**ASSIGNMENT**
Among the lines below, which ones contain the word "connected"? Copy every such line.

**RECORDS TO PROCESS**
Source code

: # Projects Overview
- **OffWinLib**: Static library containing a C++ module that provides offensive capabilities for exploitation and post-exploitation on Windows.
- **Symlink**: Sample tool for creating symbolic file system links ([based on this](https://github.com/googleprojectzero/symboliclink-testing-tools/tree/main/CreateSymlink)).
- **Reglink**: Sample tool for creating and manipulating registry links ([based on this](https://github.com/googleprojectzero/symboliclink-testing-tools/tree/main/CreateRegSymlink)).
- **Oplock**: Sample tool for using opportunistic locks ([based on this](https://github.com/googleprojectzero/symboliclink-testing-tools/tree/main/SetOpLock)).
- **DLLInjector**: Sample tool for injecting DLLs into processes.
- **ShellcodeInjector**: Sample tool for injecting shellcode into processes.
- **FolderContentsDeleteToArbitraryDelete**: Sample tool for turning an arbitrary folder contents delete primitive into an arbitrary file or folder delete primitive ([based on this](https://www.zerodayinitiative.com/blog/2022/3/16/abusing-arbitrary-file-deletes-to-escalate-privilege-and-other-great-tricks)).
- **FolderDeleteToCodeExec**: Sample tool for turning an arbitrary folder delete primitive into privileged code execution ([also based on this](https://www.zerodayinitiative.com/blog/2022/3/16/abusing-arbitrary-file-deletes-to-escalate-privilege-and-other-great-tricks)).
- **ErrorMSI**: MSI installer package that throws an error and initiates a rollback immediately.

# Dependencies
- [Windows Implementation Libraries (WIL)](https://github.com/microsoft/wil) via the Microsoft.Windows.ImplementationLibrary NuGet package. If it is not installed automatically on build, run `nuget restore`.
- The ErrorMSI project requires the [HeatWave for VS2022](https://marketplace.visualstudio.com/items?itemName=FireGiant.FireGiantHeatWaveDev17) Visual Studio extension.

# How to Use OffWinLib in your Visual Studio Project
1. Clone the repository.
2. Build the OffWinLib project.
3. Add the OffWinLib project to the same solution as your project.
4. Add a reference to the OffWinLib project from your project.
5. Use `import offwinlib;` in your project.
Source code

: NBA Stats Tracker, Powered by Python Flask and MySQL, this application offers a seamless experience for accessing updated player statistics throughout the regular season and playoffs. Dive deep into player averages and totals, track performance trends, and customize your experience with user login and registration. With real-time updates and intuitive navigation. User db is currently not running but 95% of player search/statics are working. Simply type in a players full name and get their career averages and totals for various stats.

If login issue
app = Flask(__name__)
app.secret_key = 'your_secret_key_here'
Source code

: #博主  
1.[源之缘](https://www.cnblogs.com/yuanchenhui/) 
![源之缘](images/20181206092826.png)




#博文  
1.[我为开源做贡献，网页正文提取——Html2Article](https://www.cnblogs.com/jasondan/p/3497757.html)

--

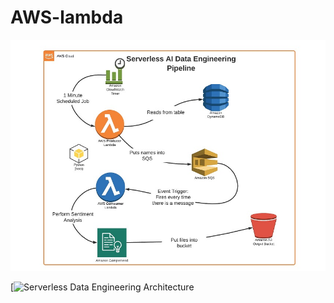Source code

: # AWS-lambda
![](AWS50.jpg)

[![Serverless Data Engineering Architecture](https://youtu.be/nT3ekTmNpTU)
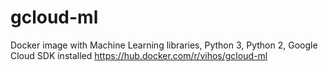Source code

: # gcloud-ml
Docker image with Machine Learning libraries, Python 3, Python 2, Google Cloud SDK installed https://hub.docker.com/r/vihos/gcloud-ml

---

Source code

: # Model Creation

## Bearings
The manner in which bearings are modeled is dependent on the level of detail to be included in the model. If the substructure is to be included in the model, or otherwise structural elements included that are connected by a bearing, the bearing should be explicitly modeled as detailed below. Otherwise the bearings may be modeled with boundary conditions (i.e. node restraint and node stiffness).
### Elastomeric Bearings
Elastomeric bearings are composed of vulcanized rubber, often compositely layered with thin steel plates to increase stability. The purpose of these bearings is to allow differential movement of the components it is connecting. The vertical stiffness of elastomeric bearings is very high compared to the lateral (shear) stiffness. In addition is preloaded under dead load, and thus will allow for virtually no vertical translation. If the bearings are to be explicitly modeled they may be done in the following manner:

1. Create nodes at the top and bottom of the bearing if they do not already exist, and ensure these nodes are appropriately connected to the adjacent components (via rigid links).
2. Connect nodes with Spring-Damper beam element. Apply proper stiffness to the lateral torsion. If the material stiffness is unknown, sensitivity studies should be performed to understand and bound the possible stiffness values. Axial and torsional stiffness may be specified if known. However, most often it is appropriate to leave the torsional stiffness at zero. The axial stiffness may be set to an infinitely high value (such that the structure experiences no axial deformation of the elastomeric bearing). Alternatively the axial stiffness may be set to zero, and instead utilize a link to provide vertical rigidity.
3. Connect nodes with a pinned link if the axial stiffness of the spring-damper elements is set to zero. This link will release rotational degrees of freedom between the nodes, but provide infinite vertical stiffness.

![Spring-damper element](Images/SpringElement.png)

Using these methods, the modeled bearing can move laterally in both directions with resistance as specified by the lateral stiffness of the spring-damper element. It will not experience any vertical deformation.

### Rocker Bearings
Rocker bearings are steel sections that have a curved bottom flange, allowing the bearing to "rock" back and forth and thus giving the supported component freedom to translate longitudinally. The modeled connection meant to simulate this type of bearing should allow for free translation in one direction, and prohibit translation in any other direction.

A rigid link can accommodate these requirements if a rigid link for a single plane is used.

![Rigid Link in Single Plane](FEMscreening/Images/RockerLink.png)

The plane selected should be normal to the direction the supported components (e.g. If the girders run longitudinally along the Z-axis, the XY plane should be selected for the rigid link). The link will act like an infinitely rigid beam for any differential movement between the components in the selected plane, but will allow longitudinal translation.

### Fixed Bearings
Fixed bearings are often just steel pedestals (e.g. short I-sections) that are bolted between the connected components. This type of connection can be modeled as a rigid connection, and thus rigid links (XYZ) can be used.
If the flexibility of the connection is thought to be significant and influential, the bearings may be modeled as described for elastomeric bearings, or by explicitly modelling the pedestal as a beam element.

**ANSWER SECTION**
The manner in which bearings are modeled is dependent on the level of detail to be included in the model. If the substructure is to be included in the model, or otherwise structural elements included that are connected by a bearing, the bearing should be explicitly modeled as detailed below. Otherwise the bearings may be modeled with boundary conditions (i.e. node restraint and node stiffness).
1. Create nodes at the top and bottom of the bearing if they do not already exist, and ensure these nodes are appropriately connected to the adjacent components (via rigid links).
Fixed bearings are often just steel pedestals (e.g. short I-sections) that are bolted between the connected components. This type of connection can be modeled as a rigid connection, and thus rigid links (XYZ) can be used.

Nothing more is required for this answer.